Saved data entries:

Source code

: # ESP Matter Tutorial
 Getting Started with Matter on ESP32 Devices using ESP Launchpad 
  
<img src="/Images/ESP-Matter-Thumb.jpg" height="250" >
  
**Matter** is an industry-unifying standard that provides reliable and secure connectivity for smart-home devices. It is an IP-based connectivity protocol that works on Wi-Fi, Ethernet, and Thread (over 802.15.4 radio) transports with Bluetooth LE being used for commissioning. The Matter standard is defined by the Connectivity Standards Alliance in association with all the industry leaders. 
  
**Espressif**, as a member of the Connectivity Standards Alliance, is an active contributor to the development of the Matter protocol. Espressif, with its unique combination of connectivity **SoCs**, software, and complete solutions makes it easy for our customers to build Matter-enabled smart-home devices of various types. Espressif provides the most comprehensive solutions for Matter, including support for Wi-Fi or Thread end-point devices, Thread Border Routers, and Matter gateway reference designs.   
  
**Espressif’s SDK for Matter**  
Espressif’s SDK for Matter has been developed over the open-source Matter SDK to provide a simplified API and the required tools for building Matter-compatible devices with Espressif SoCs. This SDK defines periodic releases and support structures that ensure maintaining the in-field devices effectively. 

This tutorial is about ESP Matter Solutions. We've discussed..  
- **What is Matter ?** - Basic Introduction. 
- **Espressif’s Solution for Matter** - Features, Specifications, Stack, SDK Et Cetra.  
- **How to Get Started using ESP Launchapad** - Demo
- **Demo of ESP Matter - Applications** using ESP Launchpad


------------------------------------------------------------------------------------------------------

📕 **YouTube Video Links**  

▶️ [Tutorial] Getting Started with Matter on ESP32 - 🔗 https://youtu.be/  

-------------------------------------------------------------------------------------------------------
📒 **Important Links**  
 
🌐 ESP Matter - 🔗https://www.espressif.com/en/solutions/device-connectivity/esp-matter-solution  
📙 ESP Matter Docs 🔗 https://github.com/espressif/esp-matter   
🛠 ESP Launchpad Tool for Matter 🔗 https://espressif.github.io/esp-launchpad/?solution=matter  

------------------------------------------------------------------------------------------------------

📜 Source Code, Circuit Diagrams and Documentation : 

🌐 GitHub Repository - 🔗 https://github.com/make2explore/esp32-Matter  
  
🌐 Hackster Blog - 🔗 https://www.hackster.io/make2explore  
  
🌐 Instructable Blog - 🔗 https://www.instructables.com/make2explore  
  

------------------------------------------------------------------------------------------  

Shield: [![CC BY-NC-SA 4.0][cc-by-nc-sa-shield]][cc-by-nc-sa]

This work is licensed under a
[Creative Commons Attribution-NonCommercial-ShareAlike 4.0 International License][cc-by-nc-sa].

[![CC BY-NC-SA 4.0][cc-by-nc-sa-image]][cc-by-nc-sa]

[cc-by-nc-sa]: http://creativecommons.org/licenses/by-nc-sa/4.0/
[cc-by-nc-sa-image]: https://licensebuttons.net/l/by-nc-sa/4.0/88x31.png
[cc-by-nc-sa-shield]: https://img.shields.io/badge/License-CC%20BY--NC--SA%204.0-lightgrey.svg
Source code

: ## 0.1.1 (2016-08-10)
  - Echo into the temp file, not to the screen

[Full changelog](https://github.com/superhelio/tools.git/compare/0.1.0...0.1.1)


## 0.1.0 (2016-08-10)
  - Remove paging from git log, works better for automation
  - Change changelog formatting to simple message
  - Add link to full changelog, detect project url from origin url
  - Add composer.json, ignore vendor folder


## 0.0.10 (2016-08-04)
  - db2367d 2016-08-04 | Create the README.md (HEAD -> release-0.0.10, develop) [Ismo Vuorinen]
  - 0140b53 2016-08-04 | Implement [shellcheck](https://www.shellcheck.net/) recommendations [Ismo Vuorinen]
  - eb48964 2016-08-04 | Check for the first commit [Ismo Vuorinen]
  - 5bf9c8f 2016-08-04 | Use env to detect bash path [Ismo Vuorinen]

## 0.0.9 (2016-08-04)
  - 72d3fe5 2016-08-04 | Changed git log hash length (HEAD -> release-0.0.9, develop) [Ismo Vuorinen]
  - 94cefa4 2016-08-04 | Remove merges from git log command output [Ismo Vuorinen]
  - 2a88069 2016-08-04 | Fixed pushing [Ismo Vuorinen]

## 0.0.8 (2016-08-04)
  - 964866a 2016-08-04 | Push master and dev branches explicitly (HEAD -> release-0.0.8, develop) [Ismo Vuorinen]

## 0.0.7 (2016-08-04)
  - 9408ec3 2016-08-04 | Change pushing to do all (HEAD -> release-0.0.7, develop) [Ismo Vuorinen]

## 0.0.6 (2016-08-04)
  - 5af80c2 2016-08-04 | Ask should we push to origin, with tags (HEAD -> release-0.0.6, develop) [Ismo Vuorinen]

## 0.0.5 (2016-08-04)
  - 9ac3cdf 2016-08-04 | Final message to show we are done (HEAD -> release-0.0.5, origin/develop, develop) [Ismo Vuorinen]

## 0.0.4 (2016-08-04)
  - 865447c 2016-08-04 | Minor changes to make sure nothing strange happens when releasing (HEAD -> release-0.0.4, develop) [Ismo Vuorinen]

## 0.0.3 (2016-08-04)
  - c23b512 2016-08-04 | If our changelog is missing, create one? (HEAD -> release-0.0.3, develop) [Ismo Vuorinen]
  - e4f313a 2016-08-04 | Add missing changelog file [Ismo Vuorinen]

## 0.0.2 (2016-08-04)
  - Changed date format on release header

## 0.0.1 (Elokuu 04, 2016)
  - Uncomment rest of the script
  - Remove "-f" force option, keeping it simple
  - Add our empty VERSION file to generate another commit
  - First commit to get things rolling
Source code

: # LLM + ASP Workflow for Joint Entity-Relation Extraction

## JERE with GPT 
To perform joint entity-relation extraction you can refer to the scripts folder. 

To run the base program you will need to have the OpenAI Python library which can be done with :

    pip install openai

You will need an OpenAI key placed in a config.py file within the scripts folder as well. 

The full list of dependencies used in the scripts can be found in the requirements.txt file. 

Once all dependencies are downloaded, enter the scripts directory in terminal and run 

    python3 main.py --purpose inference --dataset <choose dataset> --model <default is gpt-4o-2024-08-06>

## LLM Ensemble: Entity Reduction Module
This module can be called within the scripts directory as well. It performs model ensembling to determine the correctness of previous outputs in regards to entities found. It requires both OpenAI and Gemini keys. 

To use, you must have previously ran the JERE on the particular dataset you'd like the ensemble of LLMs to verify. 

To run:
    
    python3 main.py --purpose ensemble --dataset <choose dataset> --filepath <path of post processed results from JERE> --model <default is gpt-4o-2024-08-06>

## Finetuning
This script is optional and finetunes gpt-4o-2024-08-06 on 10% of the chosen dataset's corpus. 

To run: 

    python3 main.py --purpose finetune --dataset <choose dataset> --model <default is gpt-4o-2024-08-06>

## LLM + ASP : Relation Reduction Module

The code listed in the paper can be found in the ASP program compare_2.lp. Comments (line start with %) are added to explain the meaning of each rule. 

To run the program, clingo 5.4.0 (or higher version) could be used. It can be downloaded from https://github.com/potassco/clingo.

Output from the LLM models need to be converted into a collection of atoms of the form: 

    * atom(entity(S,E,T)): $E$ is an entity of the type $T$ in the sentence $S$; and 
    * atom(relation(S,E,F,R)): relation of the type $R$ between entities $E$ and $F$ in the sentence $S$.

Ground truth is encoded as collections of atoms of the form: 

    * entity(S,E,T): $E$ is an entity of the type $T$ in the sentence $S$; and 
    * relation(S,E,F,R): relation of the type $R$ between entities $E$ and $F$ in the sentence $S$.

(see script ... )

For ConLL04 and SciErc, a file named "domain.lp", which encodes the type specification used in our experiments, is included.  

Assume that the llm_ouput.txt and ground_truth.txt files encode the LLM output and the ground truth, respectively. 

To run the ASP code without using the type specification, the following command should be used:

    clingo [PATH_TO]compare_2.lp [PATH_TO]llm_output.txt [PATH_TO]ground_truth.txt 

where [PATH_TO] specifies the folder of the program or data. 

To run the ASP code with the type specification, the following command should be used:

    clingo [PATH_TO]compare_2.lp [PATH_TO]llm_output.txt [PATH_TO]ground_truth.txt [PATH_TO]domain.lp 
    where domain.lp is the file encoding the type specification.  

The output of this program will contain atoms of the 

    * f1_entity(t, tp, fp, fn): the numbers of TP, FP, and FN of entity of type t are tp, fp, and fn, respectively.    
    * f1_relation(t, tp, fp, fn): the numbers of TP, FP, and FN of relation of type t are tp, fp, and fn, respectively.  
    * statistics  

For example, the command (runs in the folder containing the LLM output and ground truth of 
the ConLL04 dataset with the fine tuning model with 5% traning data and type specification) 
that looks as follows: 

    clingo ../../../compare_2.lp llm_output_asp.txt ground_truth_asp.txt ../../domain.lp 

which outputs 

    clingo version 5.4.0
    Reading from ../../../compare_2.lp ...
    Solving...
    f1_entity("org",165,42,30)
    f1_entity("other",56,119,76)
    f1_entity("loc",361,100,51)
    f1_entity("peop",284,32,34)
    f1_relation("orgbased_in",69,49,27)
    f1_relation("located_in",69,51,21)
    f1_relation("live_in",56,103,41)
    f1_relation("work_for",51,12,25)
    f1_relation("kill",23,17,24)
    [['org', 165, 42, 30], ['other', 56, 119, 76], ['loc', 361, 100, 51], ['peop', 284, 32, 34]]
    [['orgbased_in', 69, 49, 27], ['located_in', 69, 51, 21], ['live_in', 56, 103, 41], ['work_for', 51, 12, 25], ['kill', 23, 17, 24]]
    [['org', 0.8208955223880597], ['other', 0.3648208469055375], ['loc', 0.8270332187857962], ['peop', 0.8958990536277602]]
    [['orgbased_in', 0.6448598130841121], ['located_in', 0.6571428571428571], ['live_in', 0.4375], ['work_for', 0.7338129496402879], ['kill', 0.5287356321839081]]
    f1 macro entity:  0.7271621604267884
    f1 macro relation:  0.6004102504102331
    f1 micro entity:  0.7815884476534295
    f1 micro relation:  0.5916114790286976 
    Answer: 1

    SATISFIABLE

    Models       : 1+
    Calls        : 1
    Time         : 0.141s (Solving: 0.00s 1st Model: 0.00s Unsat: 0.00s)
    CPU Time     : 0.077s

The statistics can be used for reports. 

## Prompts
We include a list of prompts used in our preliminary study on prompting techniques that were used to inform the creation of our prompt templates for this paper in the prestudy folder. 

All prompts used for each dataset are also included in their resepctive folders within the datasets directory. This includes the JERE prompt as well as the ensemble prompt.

§ What is needed
For every line in the data above that holds "detect", return the line itself.

§ Output of the exercise
  - Add link to full changelog, detect project url from origin url
  - 5bf9c8f 2016-08-04 | Use env to detect bash path [Ismo Vuorinen]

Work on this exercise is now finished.